RESILDRAG. Eradication of invasive species of high impact and effects on ecological resilience: the case of the black rat on the island of Dragonera

Project start date: May, 2020

Invasive species, such as rats, are one of the most severe agents of global change, which threatens the planet’s biodiversity. Since man has sailed the seas 40 millennia ago, rats have been stowaways on boats that reached the most remote islands, where there were no predators to contain their great ecological opportunism. The changes that rats have generated are very important, since, by breaking into simple and vulnerable systems such as insular ones, they alter the entire ecosystem. Rats have been the cause of the extinction of many endemic organisms, unique to these islands, such as invertebrates, reptiles and birds. On the island of Dragonera, the presence of the rat dates back to the arrival of man, approximately 4 millennia ago. Since then, the island’s biodiversity and its ecological processes have remained altered, and only now, after an innovative and successful rat eradication action carried out in 2011, can the island regain its original ecological dynamics.
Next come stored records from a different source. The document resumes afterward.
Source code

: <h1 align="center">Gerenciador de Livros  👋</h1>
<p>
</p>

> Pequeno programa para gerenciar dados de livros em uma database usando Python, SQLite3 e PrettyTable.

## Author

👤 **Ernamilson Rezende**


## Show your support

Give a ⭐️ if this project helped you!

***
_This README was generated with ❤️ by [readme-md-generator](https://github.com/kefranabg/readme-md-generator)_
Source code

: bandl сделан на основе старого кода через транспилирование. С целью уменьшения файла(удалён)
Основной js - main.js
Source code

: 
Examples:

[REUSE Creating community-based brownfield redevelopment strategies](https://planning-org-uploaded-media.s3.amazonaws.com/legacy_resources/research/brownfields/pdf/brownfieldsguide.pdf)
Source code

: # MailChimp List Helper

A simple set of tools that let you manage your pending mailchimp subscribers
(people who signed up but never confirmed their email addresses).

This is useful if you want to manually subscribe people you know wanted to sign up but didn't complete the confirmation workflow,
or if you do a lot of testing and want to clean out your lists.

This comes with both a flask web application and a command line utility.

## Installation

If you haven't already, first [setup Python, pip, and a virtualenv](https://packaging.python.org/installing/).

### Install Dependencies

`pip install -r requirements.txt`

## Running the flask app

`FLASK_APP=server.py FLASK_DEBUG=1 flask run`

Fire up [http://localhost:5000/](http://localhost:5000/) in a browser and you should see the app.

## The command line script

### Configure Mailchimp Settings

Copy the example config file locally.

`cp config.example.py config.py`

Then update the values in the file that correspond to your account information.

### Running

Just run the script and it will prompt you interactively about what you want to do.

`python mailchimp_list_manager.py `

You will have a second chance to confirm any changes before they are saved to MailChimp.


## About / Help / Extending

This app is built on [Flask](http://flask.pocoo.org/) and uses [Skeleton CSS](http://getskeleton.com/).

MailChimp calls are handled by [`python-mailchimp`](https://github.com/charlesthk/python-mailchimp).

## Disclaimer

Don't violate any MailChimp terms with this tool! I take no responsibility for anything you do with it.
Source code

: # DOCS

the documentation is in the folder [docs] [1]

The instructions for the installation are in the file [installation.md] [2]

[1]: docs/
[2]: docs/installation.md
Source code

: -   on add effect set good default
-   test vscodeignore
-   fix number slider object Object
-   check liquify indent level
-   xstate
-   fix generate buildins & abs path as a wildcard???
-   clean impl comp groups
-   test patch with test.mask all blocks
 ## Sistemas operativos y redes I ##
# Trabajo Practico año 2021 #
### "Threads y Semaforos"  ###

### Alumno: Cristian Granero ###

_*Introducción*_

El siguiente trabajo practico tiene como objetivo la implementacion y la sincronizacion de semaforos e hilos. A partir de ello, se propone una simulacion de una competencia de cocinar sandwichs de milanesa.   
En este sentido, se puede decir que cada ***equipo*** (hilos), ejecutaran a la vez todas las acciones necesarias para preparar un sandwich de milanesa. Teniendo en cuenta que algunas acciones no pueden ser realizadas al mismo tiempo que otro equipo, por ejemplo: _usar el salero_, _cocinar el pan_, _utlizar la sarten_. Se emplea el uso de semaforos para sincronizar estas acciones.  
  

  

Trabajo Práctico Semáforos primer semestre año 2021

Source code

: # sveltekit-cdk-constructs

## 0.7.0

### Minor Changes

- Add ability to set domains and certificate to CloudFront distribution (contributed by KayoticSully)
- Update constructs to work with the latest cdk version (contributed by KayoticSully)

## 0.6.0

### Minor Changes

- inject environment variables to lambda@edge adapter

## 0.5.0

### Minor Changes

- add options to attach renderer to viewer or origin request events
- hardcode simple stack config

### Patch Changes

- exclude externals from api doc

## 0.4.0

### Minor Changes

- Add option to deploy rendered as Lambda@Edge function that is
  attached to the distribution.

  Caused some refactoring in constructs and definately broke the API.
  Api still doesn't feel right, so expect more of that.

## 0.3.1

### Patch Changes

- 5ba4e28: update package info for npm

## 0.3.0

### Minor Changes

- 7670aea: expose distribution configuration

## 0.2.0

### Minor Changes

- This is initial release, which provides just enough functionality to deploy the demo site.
This project, funded by BBVA Foundation, aims to evaluate the effects of rat eradication on fauna and vegetation taking into account their trophic and competition interactions. We will study how resilience mechanisms have operated, that is, the processes that buffer disturbances to minimize damage and resist impacts. No project has so far been carried out throughout the Mediterranean on this scale, on an island on the surface of Dragonera, of more than 350 hectares. The work team is made up of ecologists, physicists, mathematicians and geographers who will approach the project from a transdisciplinary and holistic perspective, considering the island a unique system where processes occur in a linked and complex way. It is from this perspective that we will be able to better understand how the resilience of ecosystems operates, and how they recover after halting anthropogenic impacts.